In particular, by making use of bidimensionality, it was shown that feedback vertex set, vertex cover, connected vertex cover, cycle packing, diamond hitting set, maximum induced forest, maximum induced bipartite subgraph and maximum induced planar subgraph admit an EPTAS on H-minor-free graphs. Edge dominating set, dominating set, r-dominating set, connected dominating set, r-scattered set, minimum maximal matching, independent set, maximum full-degree spanning tree, maximum induced at most d-degree subgraph, maximum internal spanning tree, induced matching, triangle packing, partial r-dominating set and partial vertex cover admit an EPTAS on apex-minor-free graphs.

==Kernelization==

A parameterized problem with a parameter k is said to admit a linear vertex kernel if there is a polynomial time reduction, called a kernelization algorithm, that maps the input instance to an equivalent instance with at most O(k) vertices.

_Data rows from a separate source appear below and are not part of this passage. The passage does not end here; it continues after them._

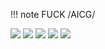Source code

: !!! note FUCK /AICG/

![](https://c4.kemono.su/data/b8/06/b806d6653e772593261f06667d63d1bff7a3c70c79ee1f326437a497b1c3d39e.png)
![](https://c5.kemono.su/data/9f/c8/9fc875ace64f80367d1c3d6381fdfcc2546379f237d881dbf22a262d5a3643c2.jpg)
![](https://c3.kemono.su/data/8e/0d/8e0d42fff3f05841b4899271316476148d57889397af39ed37b87580605b21b0.png)
![](https://c5.kemono.su/data/11/7e/117e8062952a7a0af09fc7817ea7b013828a02c19736a0287ddfe389c7d7902e.png)
![](https://c1.kemono.su/data/f7/59/f7591bd23ed7bc765572721ce6bb8654912d4593b600fa7bdef7e4614a80a94c.jpg)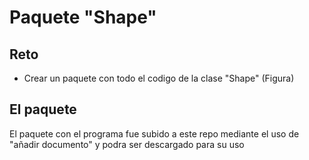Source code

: # Paquete "Shape"
## Reto
- Crear un paquete con todo el codigo de la clase "Shape" (Figura)
## El paquete
El paquete con el programa fue subido a este repo mediante el uso de "añadir documento" y podra ser descargado para su uso

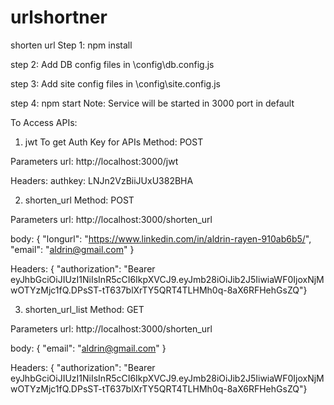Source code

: # urlshortner
shorten url
Step 1:
npm install 

step 2:
Add DB config files in \config\db.config.js

step 3:
Add site config files in \config\site.config.js


step 4:
npm start 
Note: Service will be started in 3000 port in default



To Access APIs:

1. jwt
To get Auth Key for APIs
Method: POST

Parameters
url: http://localhost:3000/jwt

Headers: authkey: LNJn2VzBiiJUxU382BHA

2. shorten_url
Method: POST

Parameters
url: http://localhost:3000/shorten_url

body: { "longurl": "https://www.linkedin.com/in/aldrin-rayen-910ab6b5/", "email": "aldrin@gmail.com" }

Headers: { "authorization": "Bearer eyJhbGciOiJIUzI1NiIsInR5cCI6IkpXVCJ9.eyJmb28iOiJib2J5IiwiaWF0IjoxNjMwOTYzMjc1fQ.DPsST-tT637blXrTY5QRT4TLHMh0q-8aX6RFHehGsZQ"}

3. shorten_url_list
Method: GET

Parameters
url: http://localhost:3000/shorten_url

body: { "email": "aldrin@gmail.com" }

Headers: { "authorization": "Bearer eyJhbGciOiJIUzI1NiIsInR5cCI6IkpXVCJ9.eyJmb28iOiJib2J5IiwiaWF0IjoxNjMwOTYzMjc1fQ.DPsST-tT637blXrTY5QRT4TLHMh0q-8aX6RFHehGsZQ"}



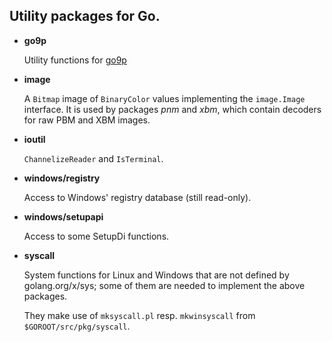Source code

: ## Utility packages for Go.

*	__go9p__

	Utility functions for [go9p]

*	__image__

	A `Bitmap` image of `BinaryColor` values implementing the
	`image.Image` interface. It is used by packages *pnm* and *xbm*,
	which contain decoders for raw PBM and XBM images.

*	__ioutil__

	`ChannelizeReader` and `IsTerminal`.

*	__windows/registry__

	Access to Windows' registry database (still read-only). 


*	__windows/setupapi__

	Access to some SetupDi functions. 

*	__syscall__

	System functions for Linux and Windows that are
	not defined by golang.org/x/sys; some of them are
	needed to implement the above packages.

	They make use of `mksyscall.pl` resp. `mkwinsyscall` from `$GOROOT/src/pkg/syscall`.


[go9p]: http://code.google.com/p/go9p/
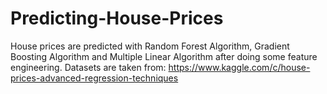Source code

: # Predicting-House-Prices

House prices are predicted with Random Forest Algorithm, Gradient Boosting Algorithm and Multiple Linear Algorithm after doing some feature engineering. 
Datasets are taken from:
https://www.kaggle.com/c/house-prices-advanced-regression-techniques



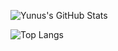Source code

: ![Yunus's GitHub Stats](https://github-readme-stats.vercel.app/api?username=ynsgns&show_icons=true)

![Top Langs](https://github-readme-stats.vercel.app/api/top-langs/?username=ynsgns&layout=compact)


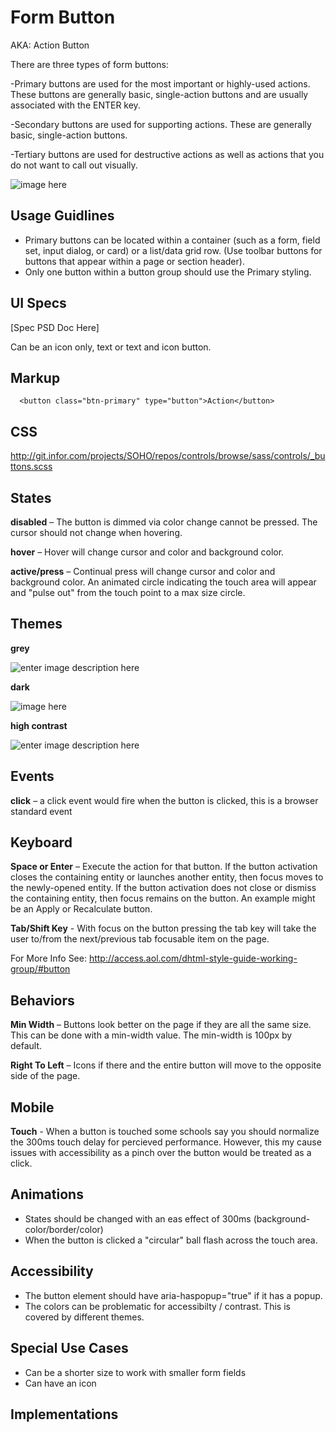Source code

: # Form Button

AKA: Action Button

There are three types of form buttons:

  -Primary buttons are used for the most important or highly-used actions. These buttons are generally basic, single-action buttons and are usually associated with the ENTER key.

  -Secondary buttons are used for supporting actions. These are generally basic, single-action buttons.

  -Tertiary buttons are used for destructive actions as well as actions that you do not want to call out visually.

![image here](http://git.infor.com/projects/SOHO/repos/controls/browse/specs/images/menubutton-darkui.png?at=ad9c7ab8492e24e1ff4d3c98908e7a8a14eef8f3&raw)

## Usage Guidlines

- Primary buttons can be located within a container (such as a form, field set, input dialog, or card) or a list/data grid row. (Use toolbar buttons for buttons that appear within a page or section header).
- Only one button within a button group should use the Primary styling.

## UI Specs

[Spec PSD Doc Here]

Can be an icon only, text or text and icon button.

## Markup

      <button class="btn-primary" type="button">Action</button>

## CSS

http://git.infor.com/projects/SOHO/repos/controls/browse/sass/controls/_buttons.scss

## States

**disabled** – The button is dimmed via color change cannot be pressed. The cursor should not change when hovering.

**hover** – Hover will change cursor and color and background color.

**active/press** – Continual press will change cursor and color and background color. An animated circle indicating the touch area will appear and "pulse out" from the touch point to a max size circle.

## Themes

**grey**

![enter image description here](http://git.infor.com/projects/SOHO/repos/controls/browse/specs/images/menubutton-normal.png?at=ad9c7ab8492e24e1ff4d3c98908e7a8a14eef8f3&raw)

**dark**

![image here](http://git.infor.com/projects/SOHO/repos/controls/browse/specs/images/menubutton-darkui.png?at=ad9c7ab8492e24e1ff4d3c98908e7a8a14eef8f3&raw)

**high contrast**

![enter image description here](http://git.infor.com/projects/SOHO/repos/controls/browse/specs/images/menubutton-highcontrast.png?at=ad9c7ab8492e24e1ff4d3c98908e7a8a14eef8f3&raw)


## Events

**click** – a click event would fire when the button is clicked, this is a browser standard event

## Keyboard

**Space or Enter** – Execute the action for that button. If the button activation closes the containing entity or launches another entity, then focus moves to the newly-opened entity. If the button activation does not close or dismiss the containing entity, then focus remains on the button. An example might be an Apply or Recalculate button.

**Tab/Shift Key** - With focus on the button pressing the tab key will take the user to/from the next/previous tab focusable item on the page.

For More Info See:
http://access.aol.com/dhtml-style-guide-working-group/#button

## Behaviors

**Min Width** – Buttons look better on the page if they are all the same size. This can be done with a min-width value. The min-width is 100px by default.

**Right To Left** – Icons if there and the entire button will move to the opposite side of the page.

## Mobile

**Touch** - When a button is touched some schools say you should normalize the 300ms touch delay for percieved performance. However, this my cause issues with accessibility as a pinch over the button would be treated as a click.

## Animations

 - States should be changed with an eas effect of 300ms (background-color/border/color)
 - When the button is clicked a "circular" ball flash across the touch area.

## Accessibility

 - The button element should have aria-haspopup="true" if it has a popup.
 - The colors can be problematic for accessibilty / contrast. This is covered by different themes.

## Special Use Cases

 - Can be a shorter size to work with smaller form fields
 - Can have an icon

## Implementations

Every minor-bidimensional problem $\Pi$ with additional properties, namely, with the separation property and with finite integer index, has a linear vertex kernel on graphs excluding some fixed graph as a minor. Similarly, every contraction-bidimensional problem $\Pi$ with the separation property and with finite integer index has a linear vertex kernel on graphs excluding some fixed apex graph as a minor.